Algún católico invocará a Dios, algún ateo pedirá al Servicio Meteorológico. Pero el agua no es más que eso. Agua. Una verdad sencilla. Tanto como que dos más dos, simplemente es cuatro.

Y tan cierta es la lluvia como lo fue Romero, el ex gobernador y eterno dueño feudal de la provincia. Tan cierta es la lluvia como lo es el desmonte. Tan cierta como que cada árbol arrancado se convierte en miles de trigos, maíces y sojas.

Los suelos, y esto también es una verdad de jardín de infantes, no son todos iguales. Los suelos salteños son diferentes a los pampeanos. Aquellos son áridos, duros, arenosos. Necesitan de las selvas montanas que los protejan del sol y les cuiden de una mínima humedad para sobrevivir.

Desmontar es desertificar. La tierra se trajea de cemento y ya no bebe agua. Garganta reseca y labios cocidos para la buena pachita.

Saben de esto los guaraníes de la zona. Tratan la tierra en forma diferenciada y cuidada. También lo saben los empresarios argentinos, españoles, norteamericanos. Señores oriundos de la patria del capital, que invierten monedas manchadas de miseria y hambre en nuestras provincias.

¡Pero no es nuestra culpa!, alegarán desde sus lejanas oficinas. No es nuestra culpa si la tierra no responde de la misma manera en Salta que en Santa Fe. No es nuestra culpa que el barro chaqueño difiera del puntano. Claro que no. Ellos necesitan convertir sus dólares en granos. Sus granos en dólares. Luego en más tierras, más granos y más dólares. Lo que sucede alrededor son meros efectos colaterales.

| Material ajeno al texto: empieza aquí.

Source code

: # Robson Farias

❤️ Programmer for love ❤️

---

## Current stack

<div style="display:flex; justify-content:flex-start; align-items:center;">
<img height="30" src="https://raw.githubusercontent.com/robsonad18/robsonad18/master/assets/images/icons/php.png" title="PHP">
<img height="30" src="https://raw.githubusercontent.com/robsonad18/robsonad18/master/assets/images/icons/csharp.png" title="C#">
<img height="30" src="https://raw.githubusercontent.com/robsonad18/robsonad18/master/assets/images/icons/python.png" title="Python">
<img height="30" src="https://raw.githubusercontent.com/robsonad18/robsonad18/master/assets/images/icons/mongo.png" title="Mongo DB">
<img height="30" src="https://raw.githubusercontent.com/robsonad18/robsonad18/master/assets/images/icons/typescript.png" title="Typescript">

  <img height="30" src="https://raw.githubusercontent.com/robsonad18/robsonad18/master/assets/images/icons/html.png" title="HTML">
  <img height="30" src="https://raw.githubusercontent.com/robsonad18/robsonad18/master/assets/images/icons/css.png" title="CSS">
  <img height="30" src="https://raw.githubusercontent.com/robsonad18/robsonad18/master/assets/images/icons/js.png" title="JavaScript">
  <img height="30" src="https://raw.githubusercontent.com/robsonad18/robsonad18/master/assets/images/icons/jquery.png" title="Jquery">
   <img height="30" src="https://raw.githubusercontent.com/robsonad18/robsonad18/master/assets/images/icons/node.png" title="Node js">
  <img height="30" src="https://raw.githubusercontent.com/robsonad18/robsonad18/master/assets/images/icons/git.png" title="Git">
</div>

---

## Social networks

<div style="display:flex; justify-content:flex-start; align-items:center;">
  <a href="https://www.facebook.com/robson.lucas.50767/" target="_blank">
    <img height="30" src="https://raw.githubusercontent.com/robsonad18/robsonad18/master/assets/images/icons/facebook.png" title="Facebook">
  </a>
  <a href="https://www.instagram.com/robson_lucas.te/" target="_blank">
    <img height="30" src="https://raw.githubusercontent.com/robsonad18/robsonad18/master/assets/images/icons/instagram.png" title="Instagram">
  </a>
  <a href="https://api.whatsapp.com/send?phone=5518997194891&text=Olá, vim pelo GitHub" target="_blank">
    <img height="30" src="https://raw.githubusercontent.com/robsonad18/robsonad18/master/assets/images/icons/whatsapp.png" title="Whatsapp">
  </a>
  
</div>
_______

No es su culpa si por allí pasa el Pilcomayo. No es su culpa si los brazos del río no pueden contener las autopistas demoledoras de piedra, agua y lodo que bajan de los cerros.

Los lugareños a eso le llaman león. Cuando el río crece y truena, ruge como un león. Este león antes era contenido por los montes y los sabios canales de riego indígenas.

Hoy los empresarios no necesitan de esos canales, ni de esos montes. Romero tampoco los necesitó cuando entregó vilmente las tierras. Hoy los salteños, los que viven en comunidades pobres de billetes, dependen desesperadamente de las migajas que el gobierno arroja desde helicópteros.

La Federación Agraria Argentina publicó un informe con algunos fríos números. La cantidad de empresas agropecuarias productivas se redujeron en un 21 por ciento. Este año, por el contrario, el 10 por ciento de los productores concentran el 50 por ciento del uso y tenencia de la tierra.

Ese noticiado boom del agro con el que se embanderan los protegidos de este sistema, trasluce que la concentración de capitales se apila cada vez menos manos. Mientras los estómagos hambreados se siguen contando de a millones.

Nada ha cambiado desde los milicos hasta acá, le dice un parroquiano de bar a otro con el que comparte la mesa. Lo afirma con el tono seguro de las verdades repetidas.

Cómo la verdad que susurra que las consecuencias las pagan siempre los mismos. Esos que ahora tienen la mitad del cuerpo bajo el agua. Y tratan de zafar nadando entre semillas de Cargill y Monsanto.

Dos sociedades anónimas que se dedican a escribir certificados de defunción transgénicos. Arruinando los campos, determinando las siembras y negando a quienes que necesitan las tierras para sus pequeñas producciones de subsistencia.

Mientras tanto, para los grandes medios de comunicación la noticia ya se terminó. Los cronistas tomaron los aviones de vuelta y Santa Victoria Este recién volverá a ser noticia cuando la lluvia regrese.